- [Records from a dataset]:
Start of Block

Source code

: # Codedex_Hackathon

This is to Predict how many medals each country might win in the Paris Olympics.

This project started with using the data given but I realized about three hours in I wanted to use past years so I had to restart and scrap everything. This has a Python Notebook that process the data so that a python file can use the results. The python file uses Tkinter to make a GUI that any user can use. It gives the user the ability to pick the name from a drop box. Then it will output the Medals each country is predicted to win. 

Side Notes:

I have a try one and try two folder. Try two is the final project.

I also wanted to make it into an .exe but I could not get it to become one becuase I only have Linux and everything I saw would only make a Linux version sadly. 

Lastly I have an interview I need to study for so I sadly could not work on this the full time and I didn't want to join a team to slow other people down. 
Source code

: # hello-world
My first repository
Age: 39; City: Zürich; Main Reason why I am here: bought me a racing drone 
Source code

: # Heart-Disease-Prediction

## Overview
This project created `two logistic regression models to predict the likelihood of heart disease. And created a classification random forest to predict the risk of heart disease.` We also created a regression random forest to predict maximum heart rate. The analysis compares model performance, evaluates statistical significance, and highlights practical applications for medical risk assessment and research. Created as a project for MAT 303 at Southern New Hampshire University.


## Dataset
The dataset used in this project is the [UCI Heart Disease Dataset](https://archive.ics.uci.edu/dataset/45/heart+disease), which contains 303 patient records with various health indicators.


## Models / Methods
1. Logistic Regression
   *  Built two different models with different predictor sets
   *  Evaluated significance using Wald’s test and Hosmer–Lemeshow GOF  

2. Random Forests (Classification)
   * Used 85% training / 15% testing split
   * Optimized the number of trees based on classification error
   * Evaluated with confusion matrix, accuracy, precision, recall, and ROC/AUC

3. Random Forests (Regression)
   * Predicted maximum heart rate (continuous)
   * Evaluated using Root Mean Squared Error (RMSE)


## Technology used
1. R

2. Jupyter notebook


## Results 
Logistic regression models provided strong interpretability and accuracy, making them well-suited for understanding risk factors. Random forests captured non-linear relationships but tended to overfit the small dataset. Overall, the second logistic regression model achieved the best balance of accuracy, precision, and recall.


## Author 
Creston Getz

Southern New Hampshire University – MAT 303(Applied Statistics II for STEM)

End of Block
Start of Block

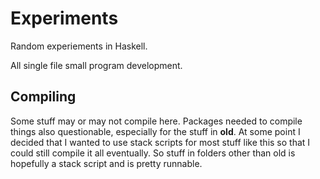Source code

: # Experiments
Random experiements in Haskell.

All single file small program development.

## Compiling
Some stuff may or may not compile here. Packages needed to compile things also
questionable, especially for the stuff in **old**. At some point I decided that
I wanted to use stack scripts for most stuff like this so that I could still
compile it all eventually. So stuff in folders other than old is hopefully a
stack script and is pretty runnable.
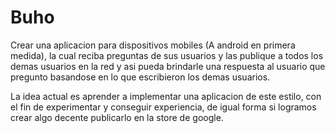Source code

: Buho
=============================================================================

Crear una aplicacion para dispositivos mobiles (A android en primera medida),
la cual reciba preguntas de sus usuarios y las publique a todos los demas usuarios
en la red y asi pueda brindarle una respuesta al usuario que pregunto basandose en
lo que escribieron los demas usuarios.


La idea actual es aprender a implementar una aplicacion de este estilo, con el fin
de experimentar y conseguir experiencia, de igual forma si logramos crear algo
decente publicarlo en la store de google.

End of Block
Start of Block

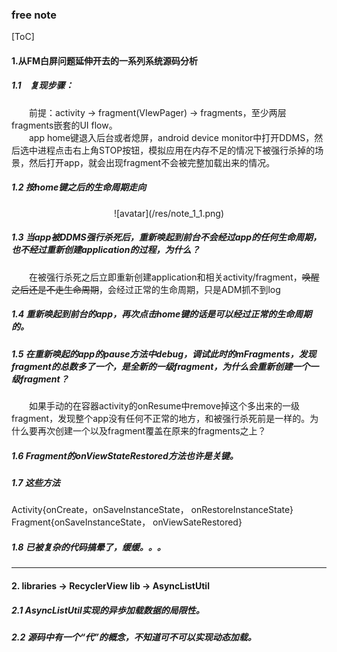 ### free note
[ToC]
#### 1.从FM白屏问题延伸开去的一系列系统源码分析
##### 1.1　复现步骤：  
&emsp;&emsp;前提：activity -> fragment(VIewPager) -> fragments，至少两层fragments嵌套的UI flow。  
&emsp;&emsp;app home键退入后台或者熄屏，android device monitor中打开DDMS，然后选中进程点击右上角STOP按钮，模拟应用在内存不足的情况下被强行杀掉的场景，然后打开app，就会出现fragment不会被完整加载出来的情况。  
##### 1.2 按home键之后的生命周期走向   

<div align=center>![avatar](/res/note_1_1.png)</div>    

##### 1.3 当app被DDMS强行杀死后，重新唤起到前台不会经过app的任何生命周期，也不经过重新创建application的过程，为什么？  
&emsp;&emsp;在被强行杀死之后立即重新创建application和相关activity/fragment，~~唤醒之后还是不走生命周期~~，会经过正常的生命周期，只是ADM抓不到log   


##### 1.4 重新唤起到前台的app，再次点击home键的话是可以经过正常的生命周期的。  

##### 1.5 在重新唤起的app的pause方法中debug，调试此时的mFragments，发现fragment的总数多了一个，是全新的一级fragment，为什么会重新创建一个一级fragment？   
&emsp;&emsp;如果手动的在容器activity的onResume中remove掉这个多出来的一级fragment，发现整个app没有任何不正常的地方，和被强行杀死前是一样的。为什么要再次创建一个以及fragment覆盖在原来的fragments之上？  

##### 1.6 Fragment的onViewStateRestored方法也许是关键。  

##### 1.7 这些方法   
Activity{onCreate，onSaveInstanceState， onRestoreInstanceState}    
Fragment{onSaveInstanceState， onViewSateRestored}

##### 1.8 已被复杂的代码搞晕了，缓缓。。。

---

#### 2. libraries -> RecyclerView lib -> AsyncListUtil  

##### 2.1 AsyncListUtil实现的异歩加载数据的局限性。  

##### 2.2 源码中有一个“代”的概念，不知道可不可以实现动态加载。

End of Block

- [Action item]: Only those lines of the entries above that run from the line containing "1. Logistic Regression" to the line containing "Southern New Hampshire University –", both included, should be transcribed exactly.

- [Solution for this exercise]:
1. Logistic Regression
   *  Built two different models with different predictor sets
   *  Evaluated significance using Wald’s test and Hosmer–Lemeshow GOF  

2. Random Forests (Classification)
   * Used 85% training / 15% testing split
   * Optimized the number of trees based on classification error
   * Evaluated with confusion matrix, accuracy, precision, recall, and ROC/AUC

3. Random Forests (Regression)
   * Predicted maximum heart rate (continuous)
   * Evaluated using Root Mean Squared Error (RMSE)


## Technology used
1. R

2. Jupyter notebook


## Results 
Logistic regression models provided strong interpretability and accuracy, making them well-suited for understanding risk factors. Random forests captured non-linear relationships but tended to overfit the small dataset. Overall, the second logistic regression model achieved the best balance of accuracy, precision, and recall.


## Author 
Creston Getz

Southern New Hampshire University – MAT 303(Applied Statistics II for STEM)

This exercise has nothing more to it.